Gene M. Grossman
Biography
Gene M. Grossman is the Jacob Viner Professor of International Economics in the Department of Economics and the Princeton School of Public and International Affairs at Princeton University. Professor Grossman received his B.A. from Yale University and his Ph.D. in Economics from the Massachusetts Institute of Technology, and joined the Princeton faculty immediately thereafter in 1980. He served as Director of Princeton’s International Economics Section from 1999 to 2021 and completed two terms as Chair of Princeton's economics department.
Professor Grossman has received numerous professional honors and awards including the Onassis Prize in International Trade from the Onassis Foundation, the Bernard-Harms Prize from the Kiel Institute for the World Economy and fellowships from the Alfred P. Sloan Foundation and the John Simon Guggenheim Memorial Foundation. He was elected a Fellow of the Econometric Society in 1992, a Fellow of the American Academy of Arts and Sciences in 1997, and a Life Member of the Council on Foreign Relations in 2008, and he holds Honorary Doctorates from the University of St. Gallen and the University of Minho.

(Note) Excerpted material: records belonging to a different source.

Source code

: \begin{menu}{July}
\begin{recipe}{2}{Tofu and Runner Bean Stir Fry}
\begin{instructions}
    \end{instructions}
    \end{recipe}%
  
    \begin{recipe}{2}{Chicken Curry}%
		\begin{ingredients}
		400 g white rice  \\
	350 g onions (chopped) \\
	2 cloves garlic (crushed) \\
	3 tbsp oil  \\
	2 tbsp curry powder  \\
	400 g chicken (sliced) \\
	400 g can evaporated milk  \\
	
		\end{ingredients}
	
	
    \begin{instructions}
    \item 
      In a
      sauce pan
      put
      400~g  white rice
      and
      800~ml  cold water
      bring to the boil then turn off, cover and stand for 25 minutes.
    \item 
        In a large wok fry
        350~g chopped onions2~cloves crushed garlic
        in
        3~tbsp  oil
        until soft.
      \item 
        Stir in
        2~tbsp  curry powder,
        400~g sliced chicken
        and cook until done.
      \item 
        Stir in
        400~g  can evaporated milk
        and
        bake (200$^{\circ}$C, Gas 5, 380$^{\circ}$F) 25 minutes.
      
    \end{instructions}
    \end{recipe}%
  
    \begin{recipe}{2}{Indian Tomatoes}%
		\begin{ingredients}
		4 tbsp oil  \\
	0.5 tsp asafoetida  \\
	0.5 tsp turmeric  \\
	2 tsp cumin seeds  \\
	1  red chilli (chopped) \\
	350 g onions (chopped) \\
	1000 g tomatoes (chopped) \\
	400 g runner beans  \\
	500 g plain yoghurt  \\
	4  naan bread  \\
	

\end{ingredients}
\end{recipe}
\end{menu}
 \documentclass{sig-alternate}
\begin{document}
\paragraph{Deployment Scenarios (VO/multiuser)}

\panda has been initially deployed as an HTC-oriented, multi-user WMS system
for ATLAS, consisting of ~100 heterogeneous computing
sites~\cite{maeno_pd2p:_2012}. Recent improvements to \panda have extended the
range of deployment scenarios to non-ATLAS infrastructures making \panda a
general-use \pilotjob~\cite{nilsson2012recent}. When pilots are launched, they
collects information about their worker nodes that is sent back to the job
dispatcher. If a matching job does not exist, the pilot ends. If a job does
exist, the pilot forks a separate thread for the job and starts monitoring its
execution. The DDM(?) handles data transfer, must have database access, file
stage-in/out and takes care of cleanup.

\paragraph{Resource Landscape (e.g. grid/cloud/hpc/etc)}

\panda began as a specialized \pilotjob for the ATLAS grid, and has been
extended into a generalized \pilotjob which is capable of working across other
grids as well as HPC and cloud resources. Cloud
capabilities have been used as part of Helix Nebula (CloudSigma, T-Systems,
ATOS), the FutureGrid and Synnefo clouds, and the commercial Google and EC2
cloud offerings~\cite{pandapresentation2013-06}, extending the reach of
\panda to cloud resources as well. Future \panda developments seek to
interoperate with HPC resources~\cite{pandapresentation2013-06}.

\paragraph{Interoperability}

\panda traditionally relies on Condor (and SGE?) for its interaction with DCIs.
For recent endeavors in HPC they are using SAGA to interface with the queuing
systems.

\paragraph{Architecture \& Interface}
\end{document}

Professor Grossman has written extensively on international trade. He is well known for his work on the relationship between trade and growth, and for a pair of widely-cited papers on the likely environmental impacts of the North American Free Trade Agreement and on the relationship between economic growth and the environment. Another branch of Professor Grossman’s research focuses on the political forces that shape modern trade policy. Professor Grossman’s most recent research examines whether government policy should promote safety and resilience in global supply chains.